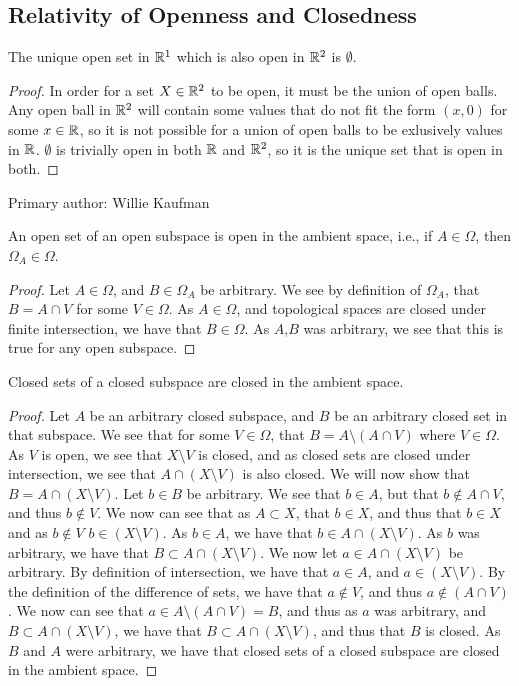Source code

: \subsection{Relativity of Openness and Closedness}
\begin{majorEx}%
The unique open set in $\mathbb{R}^1$ which is also open in $\mathbb{R}^2$ is $\emptyset$.
\end{majorEx}
\begin{proof}
In order for a set $X \in \mathbb{R}^2$ to be open, it must be the union of open balls. Any open ball in $\mathbb{R}^2$ will contain some values that do not fit the form $(x, 0)$ for some $x \in \mathbb{R}$, so it is not possible for a union of open balls to be exlusively values in $\mathbb{R}$. $\emptyset$ is trivially open in both $\mathbb{R}$ and $\mathbb{R}^2$, so it is the unique set that is open in both. 
\end{proof}

Primary author: Willie Kaufman

\begin{majorEx}%
An open set of an open subspace is open in the ambient space, i.e., if $A \in \Omega$, then $\Omega_A \in \Omega$.
\end{majorEx}
\begin{proof}
  Let $A\in \Omega$, and $B \in \Omega_A$ be arbitrary. We see by
  definition of 
  $\Omega_A$, that $B = A \cap V$ for some $V\in \Omega$. As $A\in
  \Omega$, and topological spaces are closed under finite
  intersection, we have that $B \in \Omega$. As $A$,$B$ was arbitrary, we
  see that this is true for any open subspace.
\end{proof}

\begin{majorEx}%
Closed sets of a closed subspace are closed in the ambient space.
\end{majorEx}
\begin{proof}
  Let $A$ be an arbitrary closed subspace, and $B$ be an arbitrary
  closed set in that subspace. We see that for some $V\in \Omega$,
  that $B= A \setminus (A\cap V)$ where $V \in \Omega$. As $V$ is
  open, we see that $X \setminus V$ is closed, and as closed sets are
  closed under intersection, we see that $A \cap (X \setminus V)$ is
  also closed. We will now show that $B =A \cap (X \setminus V)$. Let
  $b\in B$ be arbitrary. We see that $b\in A$, but that $b \notin
  A \cap V$, and thus $b \notin V$. We now can see that as $A\subset
  X$, that $b\in X$, and thus that $b\in X$ and as $b\notin V$ $b\in
  (X\setminus V)$. As $b \in A$, we have that $b\in A \cap (X\setminus
  V)$. As $b$ was arbitrary, we have that $B \subset A \cap (X \setminus V)$.
  We now let  $a\in A \cap (X \setminus V)$ be arbitrary. By
  definition of intersection, we have that $a \in A$, and 
  $a \in  (X \setminus V)$. By the definition of the difference of
  sets, we have that $a \notin V$, and thus  $a \notin (A\cap V)$. We
  now can see that $a \in A \setminus (A\cap V) = B$, and thus as $a$
  was arbitrary, and $B \subset A \cap (X \setminus V)$, we have that
  $B \subset A \cap (X \setminus V)$, and thus that $B$ is closed. As
  $B$ and $A$ were arbitrary, we have that closed sets of a closed
  subspace are closed in the ambient space. 
\end{proof}

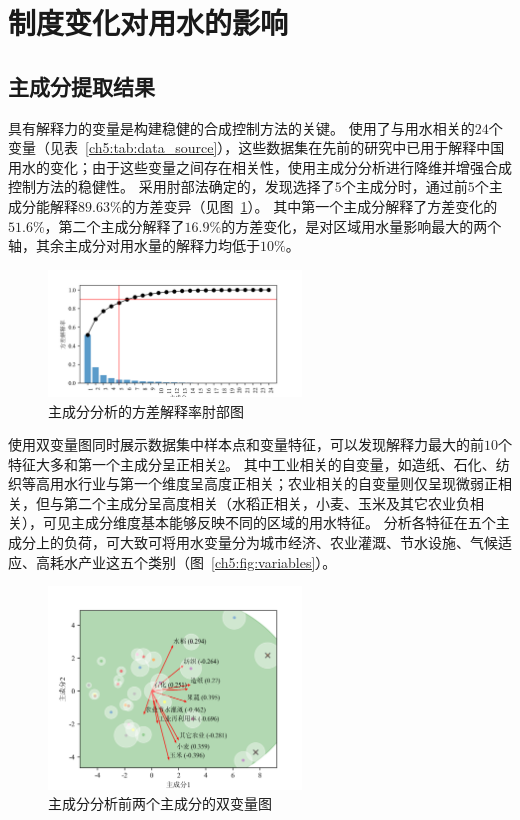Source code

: 

\section{制度变化对用水的影响}

\subsection{主成分提取结果}

具有解释力的变量是构建稳健的合成控制方法的关键。
使用了与用水相关的$24$个变量（见表~\ref{ch5:tab:data_source}），这些数据集在先前的研究中已用于解释中国用水的变化\cite{zhou2020}；由于这些变量之间存在相关性，使用主成分分析进行降维并增强合成控制方法的稳健性。
采用肘部法确定的，发现选择了$5$个主成分时，通过前$5$个主成分能解释$89.63\%$的方差变异（见图~\ref{ch5:fig:elbow}）。
其中第一个主成分解释了方差变化的$51.6\%$，第二个主成分解释了$16.9\%$的方差变化，是对区域用水量影响最大的两个轴，其余主成分对用水量的解释力均低于$10\%$。

\begin{figure}[htb]
    \centering
    \includegraphics[width=0.6\textwidth]{img/ch5/ch5_elbow.png}
    \caption{主成分分析的方差解释率肘部图}\label{ch5:fig:elbow}
\end{figure}

使用双变量图同时展示数据集中样本点和变量特征，可以发现解释力最大的前$10$个特征大多和第一个主成分呈正相关\ref{ch5:fig:biplot}。
其中工业相关的自变量，如造纸、石化、纺织等高用水行业与第一个维度呈高度正相关；农业相关的自变量则仅呈现微弱正相关，但与第二个主成分呈高度相关（水稻正相关，小麦、玉米及其它农业负相关），可见主成分维度基本能够反映不同的区域的用水特征。
分析各特征在五个主成分上的负荷，可大致可将用水变量分为城市经济、农业灌溉、节水设施、气候适应、高耗水产业这五个类别（图~\ref{ch5:fig:variables}）。


\begin{figure}[htb]
    \centering
    \includegraphics[width=0.6\textwidth]{img/ch5/ch5_biplot.png}
    \caption{主成分分析前两个主成分的双变量图}\label{ch5:fig:biplot}
\end{figure}


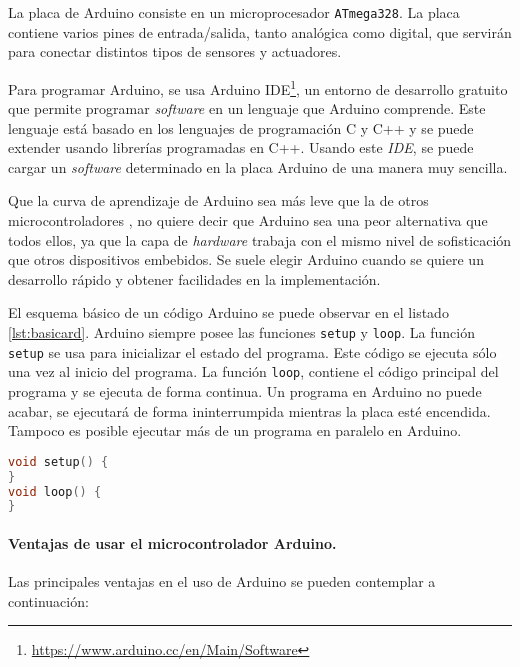 La placa de Arduino \cite{17} consiste en un microprocesador \texttt{ATmega328}. La placa contiene varios pines de entrada/salida, tanto analógica como digital, que servirán para conectar distintos tipos de sensores y actuadores.

Para programar Arduino, se usa Arduino IDE\footnote{\url{https://www.arduino.cc/en/Main/Software}}, un entorno de desarrollo gratuito que permite programar \textit{software} en un lenguaje que Arduino comprende. Este lenguaje está basado en los lenguajes de programación C y C++ y se puede extender usando librerías programadas en C++. Usando este \textit{\ac{IDE}}, se puede cargar un \textit{software} determinado en la placa Arduino de una manera muy sencilla.

Que la curva de aprendizaje de Arduino sea más leve que la de otros microcontroladores \cite{9}, no quiere decir que Arduino sea una peor alternativa que todos ellos, ya que la capa de \textit{hardware} trabaja con el mismo nivel de sofisticación que otros dispositivos embebidos. Se suele elegir Arduino cuando se quiere un desarrollo rápido y obtener facilidades en la implementación.

El esquema básico de un código Arduino se puede observar en el listado \ref{lst:basicard}. Arduino siempre posee las funciones \texttt{setup} y \texttt{loop}. La función \texttt{setup} se usa para inicializar el estado del programa. Este código se ejecuta sólo una vez al inicio del programa. La función \texttt{loop}, contiene el código principal del programa y se ejecuta de forma continua. Un programa en Arduino no puede acabar, se ejecutará de forma ininterrumpida mientras la placa esté encendida. Tampoco es posible ejecutar más de un programa en paralelo en Arduino.

\begin{lstlisting}[language=c++,captionpos=t,caption={\textbf{Esquema básico de un código Arduino.}},label={lst:basicard}]
void setup() {
}
void loop() {
}
\end{lstlisting}

\paragraph{Ventajas de usar el microcontrolador Arduino.}

Las principales ventajas en el uso de Arduino se pueden contemplar a continuación:


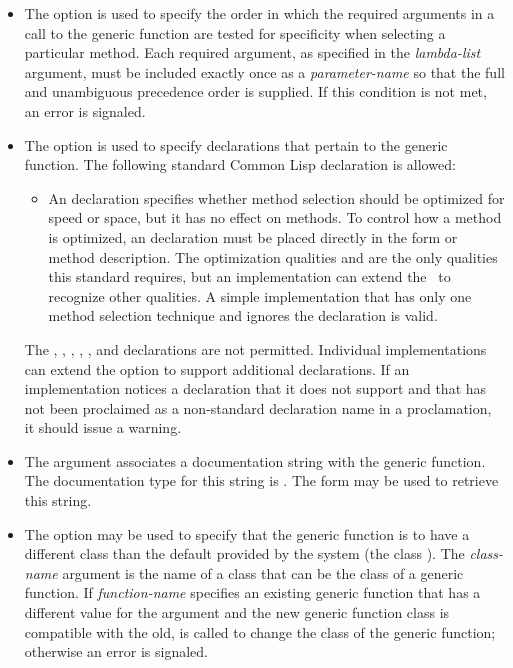 \begin{defmac}
\begin{itemize}
\item  
The  option is used to specify the
order in which the required arguments in a call to the generic
function are tested for specificity when selecting a particular
method.  Each required argument, as specified in the \emph{lambda-list\/}
argument, must be included exactly once as a {\it
parameter-name} so that the full and unambiguous precedence order is
supplied.  If this condition is not met, an error is signaled.

\item 
The  option is used to specify declarations that pertain
to the generic function.  The following standard Common Lisp
declaration is allowed:

\begin{itemize}
\item
An  declaration specifies whether method selection
should be optimized for speed or space, but it has no effect on
methods.  To control how a method is optimized, an 
declaration must be placed directly in the  form or
method description.  The optimization qualities  and 
 are the only qualities this standard requires, but an
implementation can extend the \CLOS\ to recognize other qualities.  A
simple implementation that has only one method selection technique and
ignores the  declaration is valid.
\end{itemize}

The , , , , 
, and  declarations are not permitted.
Individual implementations can extend the  option to
support additional declarations.  If an implementation notices a
declaration that it does not support and that has not been proclaimed
as a non-standard declaration name in a  proclamation, it
should issue a warning.

\item  
The  argument associates a documentation string
with the generic function.  The documentation type for this string is
.  The form  may be used to retrieve this
string.

\item  
The  option may be used to specify that
the generic function is to have a different class than the default
provided by the system (the class ).
The \emph{class-name\/} argument is the name of a class that can be the
class of a generic function.  If \emph{function-name\/} specifies
an existing generic function that has a different value for the 
 argument and the new generic function class
is compatible with the old,  is called to change the
class of the generic function; otherwise an error is signaled.


\end{itemize}
\end{defmac}
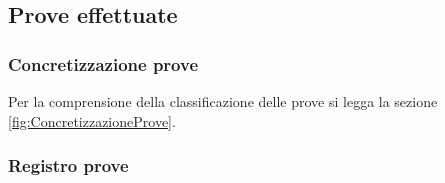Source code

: \documentclass[../../SperimentazioniPratiche.tex]{subfiles}
\begin{document}
\newcommand{\ok}{\textcolor{cadmiumgreen}{OK}} %
\newcommand{\ns}{\textcolor{red}{N.S.}} %
\newcommand{\nd}{\textcolor{red}{N.D.}} %

\newcommand{\dispositivoA}{Moto G 2015}		
\newcommand{\dispositivoB}{Nexus 4}
\newcommand{\dispositivoC}{Galaxy S4 mini}

	\subsection{Prove effettuate}
	
		\subsubsection{Concretizzazione prove}
			Per la comprensione della classificazione delle prove si legga la sezione \ref{fig:ConcretizzazioneProve}.
			
		
			
		\subsubsection{Registro prove}
		
\end{document}
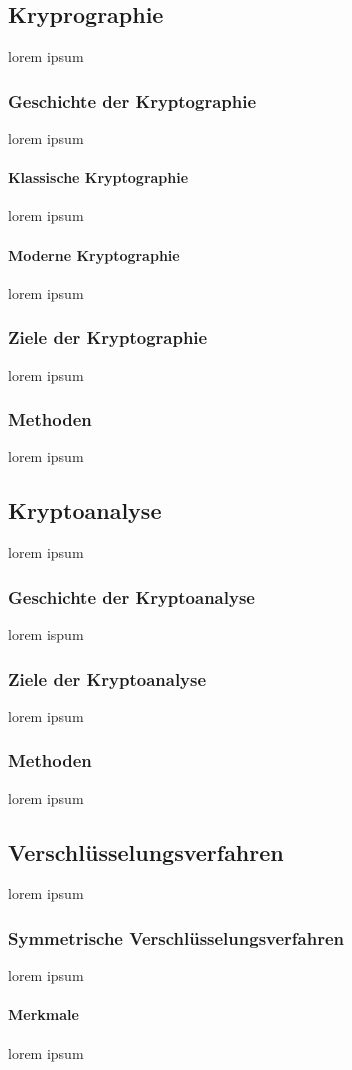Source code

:\documentclass[12pt,a4paper]{report}
\begin{document}
\subsection{Kryprographie}
lorem ipsum
\subsubsection{Geschichte der Kryptographie}
lorem ipsum
\paragraph{Klassische Kryptographie}
lorem ipsum
\paragraph{Moderne Kryptographie}
lorem ipsum
\subsubsection{Ziele der Kryptographie}
lorem ipsum
\subsubsection{Methoden}
lorem ipsum
\subsection{Kryptoanalyse}
lorem ipsum
\subsubsection{Geschichte der Kryptoanalyse}
lorem ispum
\subsubsection{Ziele der Kryptoanalyse}
lorem ipsum
\subsubsection{Methoden}
lorem ipsum
\subsection{Verschlüsselungsverfahren}
lorem ipsum
\subsubsection{Symmetrische Verschlüsselungsverfahren}
lorem ipsum
\paragraph{Merkmale}
lorem ipsum
\end{document}

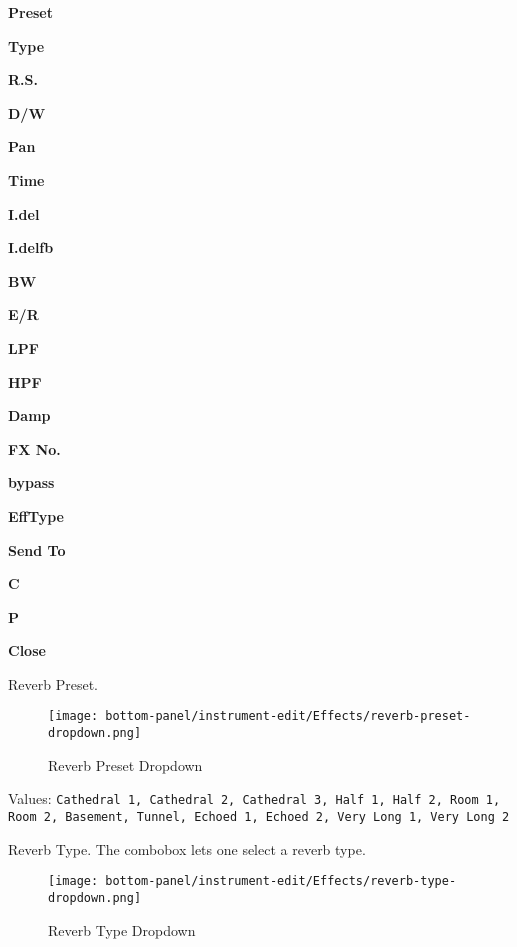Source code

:    \begin{enumber}
      \item \textbf{Preset}
      \item \textbf{Type}
      \item \textbf{R.S.}
      \item \textbf{D/W}
      \item \textbf{Pan}
      \item \textbf{Time}
      \item \textbf{I.del}
      \item \textbf{I.delfb}
      \item \textbf{BW}
      \item \textbf{E/R}
      \item \textbf{LPF}
      \item \textbf{HPF}
      \item \textbf{Damp}
      \item \textbf{FX No.}
      \item \textbf{bypass}
      \item \textbf{EffType}
      \item \textbf{Send To}
      \item \textbf{C}
      \item \textbf{P}
      \item \textbf{Close}
   \end{enumber}

   \setcounter{ItemCounter}{0}      %

      Reverb Preset.

\begin{figure}[H]
   \centering 
   \texttt{[image: bottom-panel/instrument-edit/Effects/reverb-preset-dropdown.png]}
   \caption{Reverb Preset Dropdown}
   \label{fig:reverb_preset_dropdown}
\end{figure}

   Values: \texttt{Cathedral 1, Cathedral 2, Cathedral 3, Half 1, Half 2,
              Room 1, Room 2, Basement, Tunnel, Echoed 1, Echoed 2, Very Long
               1, Very Long 2}

   Reverb Type.
   The combobox lets one select a reverb type.

\begin{figure}[H]
   \centering 
   \texttt{[image: bottom-panel/instrument-edit/Effects/reverb-type-dropdown.png]}
   \caption{Reverb Type Dropdown}
   \label{fig:reverb_type_dropdown}
\end{figure}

○ ○ ○ ○

◆ What needs to be done: From the entries above, pull out each line that includes "Long".

◆ Solution for this exercise:
              Room 1, Room 2, Basement, Tunnel, Echoed 1, Echoed 2, Very Long
               1, Very Long 2}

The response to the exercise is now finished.